Calling nn.functional.kl_div triggers RuntimeError: too many resources requested for launch

The code tests well on my desktop with nvidia K40, but when I move it to the server with nvidia K80, this error occurs. It seems very confusing. Could someone give me advice about what should I do? Thanks in advance!
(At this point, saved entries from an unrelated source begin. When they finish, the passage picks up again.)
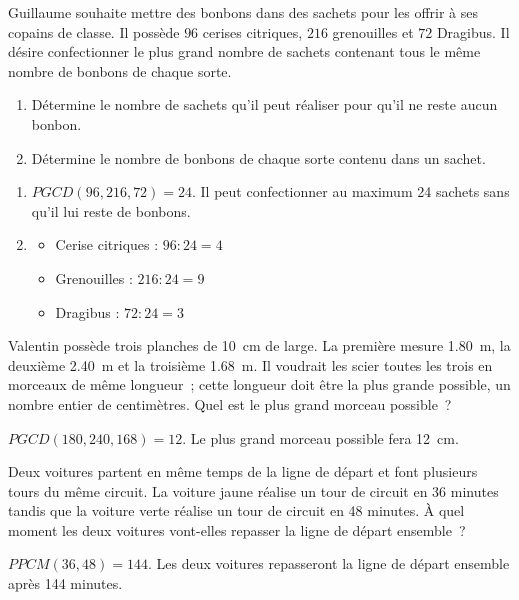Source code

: \documentclass[../../syllabus_2.tex]{subfiles}
\begin{document}
\begin{exercise}
    Guillaume souhaite mettre des bonbons dans des sachets pour les offrir à ses copains de classe. Il possède $96$ cerises citriques, $216$ grenouilles et $72$ Dragibus. Il désire confectionner le plus grand nombre de sachets contenant tous le même nombre de bonbons de chaque sorte.
    \begin{enumerate}
        \item Détermine le nombre de sachets qu'il peut réaliser pour qu'il ne reste aucun bonbon.
        \item Détermine le nombre de bonbons de chaque sorte contenu dans un sachet.
    \end{enumerate}
\end{exercise}
\begin{solution}
    \begin{enumerate}
        \item \(PGCD(96, 216, 72) = 24\).
              Il peut confectionner au maximum 24 sachets sans qu'il lui reste de bonbons.
        \item 
        \begin{itemize}
            \item Cerise citriques : \(96 : 24 = 4\)
            \item Grenouilles : \(216 : 24 = 9\)
            \item Dragibus : \(72 : 24 = 3\)
        \end{itemize}
    \end{enumerate}
\end{solution}


\begin{exercise}
    Valentin possède trois planches de \SI{10}{cm} de large. La première mesure \SI{1,80}{m}, la deuxième \SI{2,40}{m} et la troisième \SI{1,68}{m}. Il voudrait les scier toutes les trois en morceaux de même longueur~; cette longueur doit être la plus grande possible, un nombre entier de centimètres. Quel est le plus grand morceau possible~?
\end{exercise}
\begin{solution}
    \(PGCD(180, 240, 168) = 12\).
    Le plus grand morceau possible fera \SI{12}{cm}.
\end{solution}

\begin{exercise}
    Deux voitures partent en même temps de la ligne de départ et font plusieurs tours du même circuit. La voiture jaune réalise un tour de circuit en 36 minutes tandis que la voiture verte réalise un tour de circuit en 48 minutes. À quel moment les deux voitures vont-elles repasser la ligne de départ ensemble~?
\end{exercise}
\begin{solution}
    \(PPCM(36,48) = 144\). Les deux voitures repasseront la ligne de départ ensemble après 144 minutes.
\end{solution}
\end{document}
Here is the error log:

Traceback (most recent call last):
File “train-hg-asn.py”, line 605, in
main()
File “train-hg-asn.py”, line 145, in main
optimizer_hg, aug, optimizer_aug, dropout, optimizer_dropout, epoch, visualizer, idx, opt)
File “train-hg-asn.py”, line 329, in train
loss_scale = F.kl_div(logsoftmax_pred_scale_distri, grnd_scale_distri) * grnd_scale_distri.size(1)
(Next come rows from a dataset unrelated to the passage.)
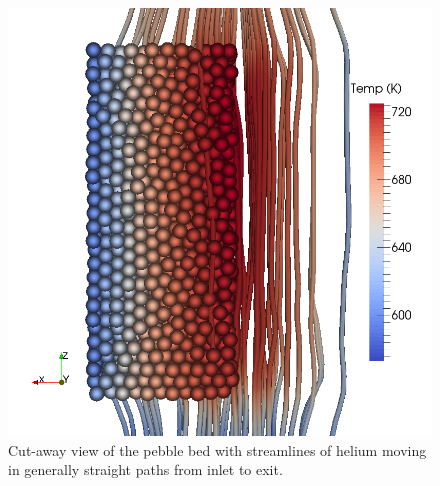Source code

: \begin{figure}[t]
    \centering
    \includegraphics[width=\singleimagewidth]{chapters/figures/cfd-dem-streamlines2}
    \caption{Cut-away view of the pebble bed with streamlines of helium moving in generally straight paths from inlet to exit.}\label{fig:cfdem-streamlines}
\end{figure}


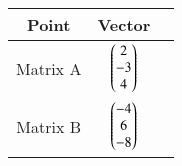 \begin{tabular}{|c|c|c|}
    \hline
    Point & Vector \\
    \hline
    Matrix A & $\begin{pmatrix}2\\-3\\4\end{pmatrix}$ \\
    \hline
    Matrix B & $\begin{pmatrix}-4\\6\\-8\end{pmatrix}$ \\
    \hline
\end{tabular}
File “/gpu/homedirs/zt53/python-env3/local/lib/python2.7/site-packages/torch/nn/functional.py”, line 507, in kl_div
return _functions.thnn.KLDivLoss(size_average)(input, target)
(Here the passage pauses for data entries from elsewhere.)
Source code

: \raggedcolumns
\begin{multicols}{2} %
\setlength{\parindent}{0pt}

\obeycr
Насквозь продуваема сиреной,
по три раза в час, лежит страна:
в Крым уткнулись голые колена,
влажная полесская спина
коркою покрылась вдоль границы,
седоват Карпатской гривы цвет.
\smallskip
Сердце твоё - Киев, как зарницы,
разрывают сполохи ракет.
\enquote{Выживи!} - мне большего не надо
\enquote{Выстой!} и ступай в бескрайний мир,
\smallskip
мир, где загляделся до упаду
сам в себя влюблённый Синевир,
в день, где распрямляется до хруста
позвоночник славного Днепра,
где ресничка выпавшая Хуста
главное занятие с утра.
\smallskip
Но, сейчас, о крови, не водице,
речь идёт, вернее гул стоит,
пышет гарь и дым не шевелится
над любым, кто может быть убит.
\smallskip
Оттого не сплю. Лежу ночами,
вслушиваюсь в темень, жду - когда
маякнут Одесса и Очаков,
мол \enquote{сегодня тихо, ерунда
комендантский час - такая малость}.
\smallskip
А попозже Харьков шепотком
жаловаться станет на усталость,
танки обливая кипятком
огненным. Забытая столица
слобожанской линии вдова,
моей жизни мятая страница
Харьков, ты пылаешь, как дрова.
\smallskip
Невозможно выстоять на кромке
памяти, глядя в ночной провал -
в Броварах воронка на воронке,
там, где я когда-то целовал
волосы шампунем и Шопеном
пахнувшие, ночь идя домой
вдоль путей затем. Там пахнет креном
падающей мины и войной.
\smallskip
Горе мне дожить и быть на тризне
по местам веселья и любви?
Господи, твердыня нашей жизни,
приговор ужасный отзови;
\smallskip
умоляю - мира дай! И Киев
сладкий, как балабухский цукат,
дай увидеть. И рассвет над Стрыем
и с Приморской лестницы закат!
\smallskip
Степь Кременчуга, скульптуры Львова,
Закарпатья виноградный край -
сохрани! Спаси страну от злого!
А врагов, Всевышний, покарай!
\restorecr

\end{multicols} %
File “/gpu/homedirs/zt53/python-env3/local/lib/python2.7/site-packages/torch/nn/_functions/thnn/auto.py”, line 41, in forward
output, *self.additional_args)
RuntimeError: after cudaLaunch in triple_chevron_launcher::launch(): too many resources requested for launch

can you tell me what are the sizes of the tensors that are input to nn.functional.kl_div

for me same error happens and I have the same size as which I had run same program with different lr and initialization properly, No idea why it occurs and what the source of error is
RuntimeError: after cudaLaunch in triple_chevron_launcher::launch(): too many resources requested for launch
Thanks,